Loss of life was a commonplace component of working in the mines. The year of the Tynewydd disaster, 159 men and boys lost their lives in the South Wales Coalfield. Mining deaths in Britain averaged 1,000 a year into the early 1900s. Though only five lost their lives when Tynewydd was flooded, the disaster captured the public's attention because of the 10 days of suspense, the rescue methods employed, and the incredible courage of the men who kept digging beyond their own endurance, in the face of great danger.

Queen Victoria awarded Albert Medals to four of the five rescuers, the first-ever awarded for gallantry on land. The mine owner was also a candidate for a medal -- until the Queen learned he was being tried for manslaughter in connection with the disaster. He was accused of failing to take precautions after earlier reports of water seepage, but a jury acquitted him on the grounds that he believed a geological fault would have sealed off any chance of a leak from the old pit.
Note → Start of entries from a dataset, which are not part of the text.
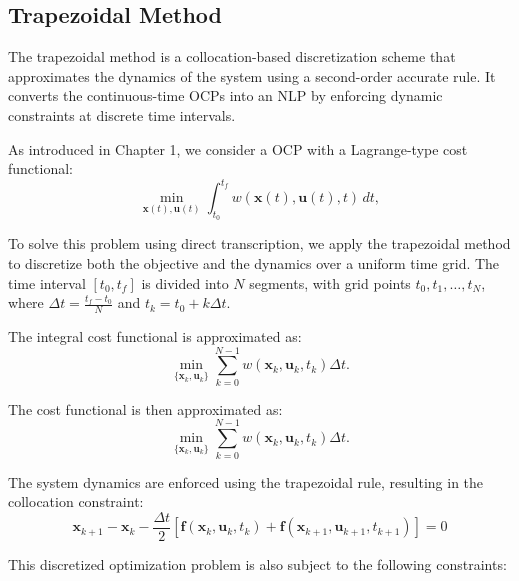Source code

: \subsection{Trapezoidal Method}

The trapezoidal method is a collocation-based discretization scheme that approximates the dynamics of the system using a second-order accurate rule. It converts the continuous-time OCPs into an NLP by enforcing dynamic constraints at discrete time intervals.



As introduced in Chapter 1, we consider a OCP with a Lagrange-type cost functional:
\begin{equation}
\min_{\mathbf{x}(t), \mathbf{u}(t)} \int_{t_0}^{t_f} w(\mathbf{x}(t), \mathbf{u}(t), t) \, dt,
\tag*{\hfill Continuous Cost Functional}
\label{eq:continuous_cost}
\end{equation}

To solve this problem using direct transcription, we apply the trapezoidal method to discretize both the objective and the dynamics over a uniform time grid. The time interval \( [t_0, t_f] \) is divided into \( N \) segments, with grid points \( t_0, t_1, \ldots, t_N \), where \( \Delta t = \frac{t_f - t_0}{N} \) and \( t_k = t_0 + k \Delta t \).

The integral cost functional is approximated as:
\begin{equation}
\min_{\{\mathbf{x}_k, \mathbf{u}_k\}} \sum_{k=0}^{N-1} w(\mathbf{x}_k, \mathbf{u}_k, t_k) \Delta t.
\tag*{\hfill Discrete Cost Functional}
\label{eq:discrete_cost}
\end{equation}


The cost functional is then approximated as:
\begin{equation}
\min_{\{\mathbf{x}_k, \mathbf{u}_k\}} \sum_{k=0}^{N-1} w(\mathbf{x}_k, \mathbf{u}_k, t_k) \Delta t.
\tag*{\hfill Discrete Cost Functional}
\label{eq:discrete_cost}
\end{equation}

The system dynamics are enforced using the trapezoidal rule, resulting in the collocation constraint:
\begin{equation}
\mathbf{x}_{k+1} - \mathbf{x}_k - \frac{\Delta t}{2} \left[ \mathbf{f}(\mathbf{x}_k, \mathbf{u}_k, t_k) + \mathbf{f}(\mathbf{x}_{k+1}, \mathbf{u}_{k+1}, t_{k+1}) \right] = 0
\tag*{\hfill Collocation Constraint}
\label{eq:dyn_constraint}
\end{equation}

This discretized optimization problem is also subject to the following constraints:

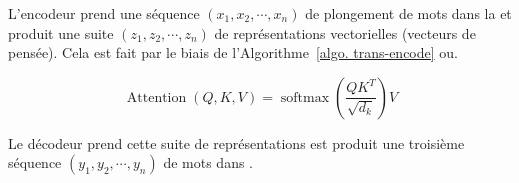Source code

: L'encodeur prend une séquence \((x_1, x_2, \cdots, x_n)\) de plongement de mots dans la  
et produit une suite \((z_1, z_2, \cdots, z_n)\) de représentations vectorielles (vecteurs de pensée).
Cela est fait par le biais de l'Algorithme~\ref{algo. trans-encode} ou.

\[
    \operatorname{Attention}(Q, K, V)=\operatorname{softmax}\left(\frac{Q K^T}{\sqrt{d_k}}\right) V
\]
    
    

% 

Le décodeur prend cette suite de représentations est produit une troisième séquence 
\((y_1, y_2, \cdots, y_n)\)
de mots dans .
Abraham Dodd was not among those cited for the medal-a strange omission. He suffered severe burns in an explosion a few weeks later. When Morien, the Welsh-speaking reporter, visited the injured man, Dodd may have had a few harsh words for mine owners and management. Criticizing those in authority was nearly unheard of, and Dodd may have inadvertently talked himself out of a medal.

The Tynewydd disaster had additional repercussions. Rescue stations formed around the country. Even more importantly, inspectors began making routine inspections to prevent disasters instead of just determining a cause in the aftermath of catastrophe.

The mines are mostly closed now, victims of their own dangers and shifting economies. But the people of the South Wales Coal Field still remember what it was like to risk their lives in the dark and dangerous labyrinths of a coal mine.